Prime Minister Naoto Kan expressed his political hopes for 2011 at a news conference Tuesday, including his determination to end money-tainted politics and his wish to hold consultations with the opposition forces on reform of the social welfare system and reform of the tax system, which would include raising the consumption tax. But the political situation surrounding him will not allow things to go as smoothly as he wishes.
Mr. Kan said, “This year I want to overcome the problem of money in politics.” His remark is aimed at former Democratic Party of Japan chief Ichiro Ozawa, who lost to Mr. Kan in the DPJ’s presidential election in September and whose aides have been indicted over political funds scandals. Mr. Kan believes that Mr. Ozawa’s presence in the DPJ is a big factor that has caused his Cabinet’s approval rating to sink below 30 percent.

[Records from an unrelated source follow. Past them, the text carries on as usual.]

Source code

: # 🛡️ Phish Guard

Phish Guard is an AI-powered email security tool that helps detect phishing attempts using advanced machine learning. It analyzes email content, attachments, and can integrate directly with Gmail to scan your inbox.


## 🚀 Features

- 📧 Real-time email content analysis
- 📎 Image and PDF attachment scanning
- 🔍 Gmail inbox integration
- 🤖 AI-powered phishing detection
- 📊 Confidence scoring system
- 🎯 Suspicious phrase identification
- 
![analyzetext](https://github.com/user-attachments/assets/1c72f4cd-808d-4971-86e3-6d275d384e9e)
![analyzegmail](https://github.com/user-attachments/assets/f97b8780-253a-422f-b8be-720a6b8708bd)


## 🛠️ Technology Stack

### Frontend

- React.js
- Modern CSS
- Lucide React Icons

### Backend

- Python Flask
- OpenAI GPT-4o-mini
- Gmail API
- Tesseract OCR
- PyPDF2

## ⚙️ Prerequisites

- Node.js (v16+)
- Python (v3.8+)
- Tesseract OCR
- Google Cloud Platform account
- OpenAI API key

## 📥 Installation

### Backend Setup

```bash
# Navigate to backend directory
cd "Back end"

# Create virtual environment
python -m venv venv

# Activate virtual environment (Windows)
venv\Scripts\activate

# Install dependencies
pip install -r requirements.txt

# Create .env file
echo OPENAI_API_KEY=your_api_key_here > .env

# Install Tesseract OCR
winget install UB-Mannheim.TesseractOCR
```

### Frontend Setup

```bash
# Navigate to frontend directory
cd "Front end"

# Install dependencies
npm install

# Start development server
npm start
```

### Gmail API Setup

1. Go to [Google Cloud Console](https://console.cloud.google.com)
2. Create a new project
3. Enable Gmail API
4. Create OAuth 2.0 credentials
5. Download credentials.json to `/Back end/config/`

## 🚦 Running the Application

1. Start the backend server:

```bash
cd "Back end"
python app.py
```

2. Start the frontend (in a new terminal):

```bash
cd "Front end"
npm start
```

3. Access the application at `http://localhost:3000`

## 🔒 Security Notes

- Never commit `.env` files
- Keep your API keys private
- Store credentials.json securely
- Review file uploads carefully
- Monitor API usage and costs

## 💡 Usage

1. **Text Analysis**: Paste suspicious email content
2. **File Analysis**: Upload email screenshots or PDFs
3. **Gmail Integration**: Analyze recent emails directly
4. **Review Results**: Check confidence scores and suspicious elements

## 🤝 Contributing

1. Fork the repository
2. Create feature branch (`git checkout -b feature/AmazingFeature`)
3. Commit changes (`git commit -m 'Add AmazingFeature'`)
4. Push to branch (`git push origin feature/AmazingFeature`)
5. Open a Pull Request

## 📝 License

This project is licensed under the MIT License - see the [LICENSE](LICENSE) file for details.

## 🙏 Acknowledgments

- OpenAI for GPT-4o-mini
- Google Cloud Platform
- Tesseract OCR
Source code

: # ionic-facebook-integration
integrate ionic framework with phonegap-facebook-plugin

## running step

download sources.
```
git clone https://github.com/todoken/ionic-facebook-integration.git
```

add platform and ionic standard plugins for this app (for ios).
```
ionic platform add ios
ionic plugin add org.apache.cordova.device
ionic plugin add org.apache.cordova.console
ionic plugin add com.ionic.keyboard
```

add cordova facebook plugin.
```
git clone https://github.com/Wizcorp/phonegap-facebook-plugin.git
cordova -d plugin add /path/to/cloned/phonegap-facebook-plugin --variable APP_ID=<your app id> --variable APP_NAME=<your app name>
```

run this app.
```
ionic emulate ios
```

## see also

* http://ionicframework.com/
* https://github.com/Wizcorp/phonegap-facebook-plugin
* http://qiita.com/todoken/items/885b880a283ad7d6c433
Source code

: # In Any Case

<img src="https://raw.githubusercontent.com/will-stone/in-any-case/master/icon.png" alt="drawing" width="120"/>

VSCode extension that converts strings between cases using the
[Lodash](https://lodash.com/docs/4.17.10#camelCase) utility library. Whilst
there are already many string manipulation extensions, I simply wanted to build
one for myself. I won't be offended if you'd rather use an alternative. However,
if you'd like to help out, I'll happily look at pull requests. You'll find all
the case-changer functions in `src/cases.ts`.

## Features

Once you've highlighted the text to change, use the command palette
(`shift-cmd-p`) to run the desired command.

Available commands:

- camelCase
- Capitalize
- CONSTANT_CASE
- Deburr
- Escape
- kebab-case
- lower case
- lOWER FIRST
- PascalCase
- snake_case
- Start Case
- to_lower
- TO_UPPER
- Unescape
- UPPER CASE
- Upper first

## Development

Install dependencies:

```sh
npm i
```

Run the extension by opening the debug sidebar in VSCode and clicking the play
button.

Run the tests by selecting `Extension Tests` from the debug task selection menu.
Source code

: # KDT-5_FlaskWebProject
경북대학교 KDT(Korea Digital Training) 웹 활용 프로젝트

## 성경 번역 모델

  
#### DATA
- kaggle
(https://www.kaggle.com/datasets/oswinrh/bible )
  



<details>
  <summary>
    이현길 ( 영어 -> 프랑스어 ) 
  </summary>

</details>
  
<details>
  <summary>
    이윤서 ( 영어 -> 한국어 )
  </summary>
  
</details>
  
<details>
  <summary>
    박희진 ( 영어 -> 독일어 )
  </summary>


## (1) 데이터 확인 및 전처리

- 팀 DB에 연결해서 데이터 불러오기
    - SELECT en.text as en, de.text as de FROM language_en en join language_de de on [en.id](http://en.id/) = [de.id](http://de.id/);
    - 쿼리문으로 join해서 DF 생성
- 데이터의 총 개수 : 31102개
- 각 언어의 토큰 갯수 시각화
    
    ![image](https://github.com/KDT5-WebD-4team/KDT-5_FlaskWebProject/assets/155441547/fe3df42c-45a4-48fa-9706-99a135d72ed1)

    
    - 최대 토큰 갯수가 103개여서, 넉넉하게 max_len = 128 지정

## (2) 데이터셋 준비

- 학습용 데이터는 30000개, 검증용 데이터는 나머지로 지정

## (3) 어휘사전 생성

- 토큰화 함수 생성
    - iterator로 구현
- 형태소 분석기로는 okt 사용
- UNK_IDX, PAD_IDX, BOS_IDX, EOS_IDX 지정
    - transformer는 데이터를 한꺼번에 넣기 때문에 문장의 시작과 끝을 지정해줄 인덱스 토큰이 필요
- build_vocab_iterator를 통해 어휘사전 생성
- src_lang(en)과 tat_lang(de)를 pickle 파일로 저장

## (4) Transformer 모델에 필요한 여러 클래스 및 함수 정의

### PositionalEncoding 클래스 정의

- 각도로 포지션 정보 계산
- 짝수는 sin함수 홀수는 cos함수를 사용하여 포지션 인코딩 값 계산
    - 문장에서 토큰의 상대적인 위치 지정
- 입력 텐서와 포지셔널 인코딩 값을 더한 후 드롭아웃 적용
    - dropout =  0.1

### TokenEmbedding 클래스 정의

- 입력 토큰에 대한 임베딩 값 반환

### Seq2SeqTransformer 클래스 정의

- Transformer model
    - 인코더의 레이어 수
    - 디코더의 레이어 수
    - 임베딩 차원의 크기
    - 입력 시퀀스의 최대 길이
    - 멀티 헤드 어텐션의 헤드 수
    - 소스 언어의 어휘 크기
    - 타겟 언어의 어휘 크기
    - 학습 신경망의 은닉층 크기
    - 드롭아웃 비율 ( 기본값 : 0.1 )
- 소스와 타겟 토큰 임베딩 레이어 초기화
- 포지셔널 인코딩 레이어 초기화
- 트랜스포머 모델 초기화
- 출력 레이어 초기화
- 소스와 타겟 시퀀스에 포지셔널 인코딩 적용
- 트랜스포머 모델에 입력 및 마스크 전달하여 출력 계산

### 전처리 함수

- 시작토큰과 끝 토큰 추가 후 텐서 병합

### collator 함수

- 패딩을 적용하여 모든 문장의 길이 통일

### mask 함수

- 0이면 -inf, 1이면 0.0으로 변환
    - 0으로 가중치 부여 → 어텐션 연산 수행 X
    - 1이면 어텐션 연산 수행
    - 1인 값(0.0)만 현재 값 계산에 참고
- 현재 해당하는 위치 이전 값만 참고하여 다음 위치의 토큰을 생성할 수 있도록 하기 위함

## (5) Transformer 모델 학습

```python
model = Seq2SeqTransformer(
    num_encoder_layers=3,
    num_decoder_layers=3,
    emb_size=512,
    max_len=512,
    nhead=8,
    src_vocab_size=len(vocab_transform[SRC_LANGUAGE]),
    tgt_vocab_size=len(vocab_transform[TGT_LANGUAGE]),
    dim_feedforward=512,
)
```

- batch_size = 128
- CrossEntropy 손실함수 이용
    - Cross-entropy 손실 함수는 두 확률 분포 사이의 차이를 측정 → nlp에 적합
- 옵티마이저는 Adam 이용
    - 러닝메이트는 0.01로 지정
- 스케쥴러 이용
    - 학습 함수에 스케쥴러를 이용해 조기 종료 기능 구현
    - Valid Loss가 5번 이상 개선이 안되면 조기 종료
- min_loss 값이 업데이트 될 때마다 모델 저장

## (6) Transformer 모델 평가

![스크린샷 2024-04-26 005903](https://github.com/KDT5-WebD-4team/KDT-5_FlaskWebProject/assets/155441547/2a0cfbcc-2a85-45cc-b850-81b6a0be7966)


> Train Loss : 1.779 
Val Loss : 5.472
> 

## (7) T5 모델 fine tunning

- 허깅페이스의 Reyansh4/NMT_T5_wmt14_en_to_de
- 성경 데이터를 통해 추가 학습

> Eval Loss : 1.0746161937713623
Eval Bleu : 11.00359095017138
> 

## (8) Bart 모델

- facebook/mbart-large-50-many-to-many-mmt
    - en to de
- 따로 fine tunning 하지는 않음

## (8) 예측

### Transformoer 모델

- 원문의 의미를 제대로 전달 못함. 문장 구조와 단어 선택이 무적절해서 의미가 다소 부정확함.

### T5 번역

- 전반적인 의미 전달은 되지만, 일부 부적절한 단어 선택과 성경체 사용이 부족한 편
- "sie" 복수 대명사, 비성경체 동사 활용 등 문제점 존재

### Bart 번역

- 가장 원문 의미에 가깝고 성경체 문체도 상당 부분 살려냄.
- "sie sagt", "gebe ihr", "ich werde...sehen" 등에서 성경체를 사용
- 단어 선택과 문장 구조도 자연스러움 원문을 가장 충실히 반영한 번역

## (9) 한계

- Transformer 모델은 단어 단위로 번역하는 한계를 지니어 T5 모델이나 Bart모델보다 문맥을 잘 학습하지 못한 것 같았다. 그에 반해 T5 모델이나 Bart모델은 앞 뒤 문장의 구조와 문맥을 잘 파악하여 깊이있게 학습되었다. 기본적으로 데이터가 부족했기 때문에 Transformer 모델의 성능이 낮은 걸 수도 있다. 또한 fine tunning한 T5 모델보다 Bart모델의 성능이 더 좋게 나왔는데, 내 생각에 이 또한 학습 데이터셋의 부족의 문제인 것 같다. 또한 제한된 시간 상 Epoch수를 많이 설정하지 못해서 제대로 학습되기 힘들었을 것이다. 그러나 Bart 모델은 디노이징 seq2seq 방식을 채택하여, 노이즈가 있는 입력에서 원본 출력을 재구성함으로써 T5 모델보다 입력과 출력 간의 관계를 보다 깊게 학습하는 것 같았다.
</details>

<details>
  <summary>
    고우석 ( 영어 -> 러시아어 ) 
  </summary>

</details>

As a result of decisions by a citizens’ legal panel, Mr. Ozawa is expected to be indicted in late January in connection with his political funds management body’s alleged false reporting over a fund raised in 2004. Mr. Ozawa in late December told politicians close to him that he was ready to appear and speak before the Lower House’s Council on Political Ethics even before the start of the 150-day ordinary Diet session this month as Mr. Kan and the DPJ leadership want.
At the news conference, Mr. Kan escalated his attack on Mr. Ozawa by saying that if he is indicted, he should concentrate on his trial and consider resigning as a Diet member.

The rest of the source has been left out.